Commit Graph

68 Commits

Author SHA1 Message Date
Omar Sandoval
d1ffd581bd libdrgn: allow reinterpreting primitive scalar values
We don't allow this because "value objects with a scalar type cannot be
reinterpreted, as their memory layout in the program is not known". That
doesn't really make sense: we already support reconstructing the
in-memory representation with drgn_object_read_bytes().

Implement this by making drgn_object_slice() support slicing all
objects, using drgn_object_read_bytes() when necessary, then make
drgn_object_reinterpret() a trivial wrapper around it.

Closes #378.

Signed-off-by: Omar Sandoval <osandov@osandov.com>
2024-01-12 15:50:23 -08:00
Omar Sandoval
60a289fdff tests: make identical() stricter
Require exact type matches, not subclasses, and fail hard for types we
don't explicitly handle.
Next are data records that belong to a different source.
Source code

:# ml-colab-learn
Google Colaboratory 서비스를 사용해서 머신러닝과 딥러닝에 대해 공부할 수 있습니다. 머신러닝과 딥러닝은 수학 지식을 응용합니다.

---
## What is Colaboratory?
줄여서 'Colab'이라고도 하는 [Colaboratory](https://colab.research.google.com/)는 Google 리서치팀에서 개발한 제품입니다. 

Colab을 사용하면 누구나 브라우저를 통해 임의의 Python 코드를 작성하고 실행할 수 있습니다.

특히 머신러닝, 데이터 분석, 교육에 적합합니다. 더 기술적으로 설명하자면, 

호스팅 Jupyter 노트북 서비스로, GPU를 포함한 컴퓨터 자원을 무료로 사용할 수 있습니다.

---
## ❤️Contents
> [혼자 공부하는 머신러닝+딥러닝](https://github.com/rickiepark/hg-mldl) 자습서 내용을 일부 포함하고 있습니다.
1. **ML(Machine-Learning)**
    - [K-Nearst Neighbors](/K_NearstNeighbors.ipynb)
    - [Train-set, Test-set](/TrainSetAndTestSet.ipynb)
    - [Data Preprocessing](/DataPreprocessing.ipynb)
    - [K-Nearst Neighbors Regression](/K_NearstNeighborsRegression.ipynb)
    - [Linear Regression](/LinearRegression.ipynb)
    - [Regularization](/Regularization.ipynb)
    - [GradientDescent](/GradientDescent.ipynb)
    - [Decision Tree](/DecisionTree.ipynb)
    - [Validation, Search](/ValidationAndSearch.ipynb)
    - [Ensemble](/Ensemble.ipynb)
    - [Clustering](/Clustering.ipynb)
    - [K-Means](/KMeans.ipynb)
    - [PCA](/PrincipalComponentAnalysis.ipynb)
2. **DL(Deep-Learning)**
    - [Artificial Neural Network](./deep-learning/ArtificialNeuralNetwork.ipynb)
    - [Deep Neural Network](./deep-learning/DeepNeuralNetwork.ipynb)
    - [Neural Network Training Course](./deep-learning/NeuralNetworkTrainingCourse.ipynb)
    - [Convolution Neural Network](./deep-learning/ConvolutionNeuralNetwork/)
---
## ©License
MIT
This caught one place where we weren't testing
what we thought we were.

Signed-off-by: Omar Sandoval <osandov@osandov.com>
2023-11-08 13:18:44 -08:00
Omar Sandoval
243f6fb7d5 libdrgn: support value objects with >64-bit integer types
The Linux kernel's struct task_struct on AArch64 contains an array of
__uint128_t:

  >>> task = find_task(prog, 1)
  >>> task.type_
  struct task_struct *
  >>> task.thread.type_
  struct thread_struct {
          struct cpu_context cpu_context;
          struct {
                  unsigned long tp_value;
                  unsigned long tp2_value;
                  struct user_fpsimd_state fpsimd_state;
          } uw;
          enum fp_type fp_type;
          unsigned int fpsimd_cpu;
          void *sve_state;
          void *sme_state;
          unsigned int vl[2];
          unsigned int vl_onexec[2];
          unsigned long fault_address;
          unsigned long fault_code;
          struct debug_info debug;
          struct ptrauth_keys_user keys_user;
          struct ptrauth_keys_kernel keys_kernel;
          u64 mte_ctrl;
          u64 sctlr_user;
          u64 svcr;
          u64 tpidr2_el0;
  }
  >>> task.thread.uw.fpsimd_state.type_
  struct user_fpsimd_state {
          __int128 unsigned vregs[32];
          __u32 fpsr;
          __u32 fpcr;
          __u32 __reserved[2];
  }

As a result, printing a task_struct fails:

  >>> task
  Traceback (most recent call last):
    File "<console>", line 1, in <module>
    File "/host/home/osandov/repos/drgn3/drgn/cli.py", line 140, in _displayhook
      text = value.format_(columns=shutil.get_terminal_size((0, 0)).columns)
  NotImplementedError: integer values larger than 64 bits are not yet supported

PR #311 suggested treating >64-bit integers as byte arrays for now; I
tried an alternate hack of handling >64-bit integers only in the
pretty-printing code. Both of these had issues, though.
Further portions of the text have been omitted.